The music from the loudspeaker at the top of Otterbein University’s Memorial Stadium dies off until there is nothing but the humming of noise from the unplugged auxiliary cord filling the air. Thirty college student-athletes straggle into the nets that surround the field. Tears flow down their faces, and many have already had their eyes turn bloodshot from crying. From the other side of the field, the remaining twenty members of the team walk towards them. The two groups meet at the Cardinal in the center of the field. No words are exchanged. They all hug. For Otterbein senior systems engineering major Tommy Kolibash, this will be his last time on the field.
On March 27, 2020, the National Collegiate Athletics Association (NCAA) penned a letter on their website that cancelled the rest of all winter sports tournaments and the rest of the spring sports seasons. This put an immediate stop to all team gatherings, practices and games. For teammates around the country, this will be the last time they see one another. For players like Kolibash, this is the end of a long journey that began so long ago.

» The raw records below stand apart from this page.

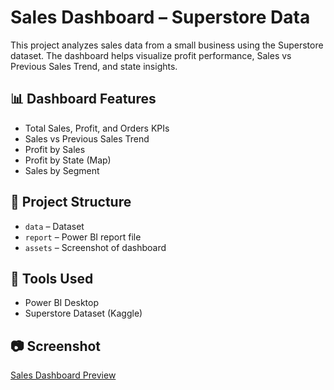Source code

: # Sales Dashboard – Superstore Data

This project analyzes sales data from a small business using the Superstore dataset. The dashboard helps visualize profit performance, Sales vs Previous Sales Trend, and state insights.

## 📊 Dashboard Features
- Total Sales, Profit, and Orders KPIs
- Sales vs Previous Sales Trend
- Profit by Sales
- Profit by State (Map)
- Sales by Segment

## 📁 Project Structure
- `data` – Dataset
- `report` – Power BI report file
- `assets` – Screenshot of dashboard

## 🔧 Tools Used
- Power BI Desktop
- Superstore Dataset (Kaggle)

## 📷 Screenshot

[Sales Dashboard Preview](./asset/sales_dashboard.png)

“I got my first stick when I was in second grade and I never looked back,” Kolibash said. “The relationships I’ve built from lacrosse have grown into so much more than just being teammates.” Kolibash paused for a moment, his eyes glistening, and a smile broke out across his face. “The sport has had such a large impact on my life that I can’t express it in words. The guys I’ve played with, I consider my brothers.”

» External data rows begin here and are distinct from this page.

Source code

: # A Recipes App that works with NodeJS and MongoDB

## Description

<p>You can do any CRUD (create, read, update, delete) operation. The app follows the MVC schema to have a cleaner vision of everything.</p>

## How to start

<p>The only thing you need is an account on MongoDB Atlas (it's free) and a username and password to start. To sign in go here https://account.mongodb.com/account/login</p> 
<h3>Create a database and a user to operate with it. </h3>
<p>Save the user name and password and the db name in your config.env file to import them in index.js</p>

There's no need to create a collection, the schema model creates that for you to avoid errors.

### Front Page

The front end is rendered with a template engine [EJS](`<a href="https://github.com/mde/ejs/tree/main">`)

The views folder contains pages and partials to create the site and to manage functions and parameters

Kolibash always knew that the experience would come to an end eventually, but in the million ways that he drew it up in his head, this wasn’t one of them. It was always supposed to be on a game-winning goal, or a close game in the championship. Never on a cancellation of the entire season due to a world pandemic.
Three days after their initial announcement, the NCAA published another message notifying all student-athletes that compete in Division I, II or III sports that they have received another year of eligibility. The announcement allowed for all leagues to have additional scholarships to fulfill the players that want to play another year. Division III sports do not have scholarships. There is no athletic financial aid to pay for a Division III athlete to continue playing.
“I’ve taken out student loans already and taking out more is not something I want to do,” said Kolibash.
The simple truth is that many Division III athletes cannot afford to do an extra year just to play their sport. For many, they already have a job lined up post-graduation. Kolibash will spend the next foreseeable years in Chicago, Illinois at Sherwin-Williams, a long way from a lacrosse field in Westerville, Ohio.
For Division III athletes, the extra year of eligibility does not mean as much as it does to the other divisions. It is not expected for many athletes to return for that fifth year, meaning that for coaches across the country, they do not have to plan to play against a roster that carries many players four years older than some of their team. With no roster cap on any team except for baseball, the impact of COVID-19 cancellations does not seem to be changing much for them other than the loss of hard-working groups of people who did not get their fair shot at a final season.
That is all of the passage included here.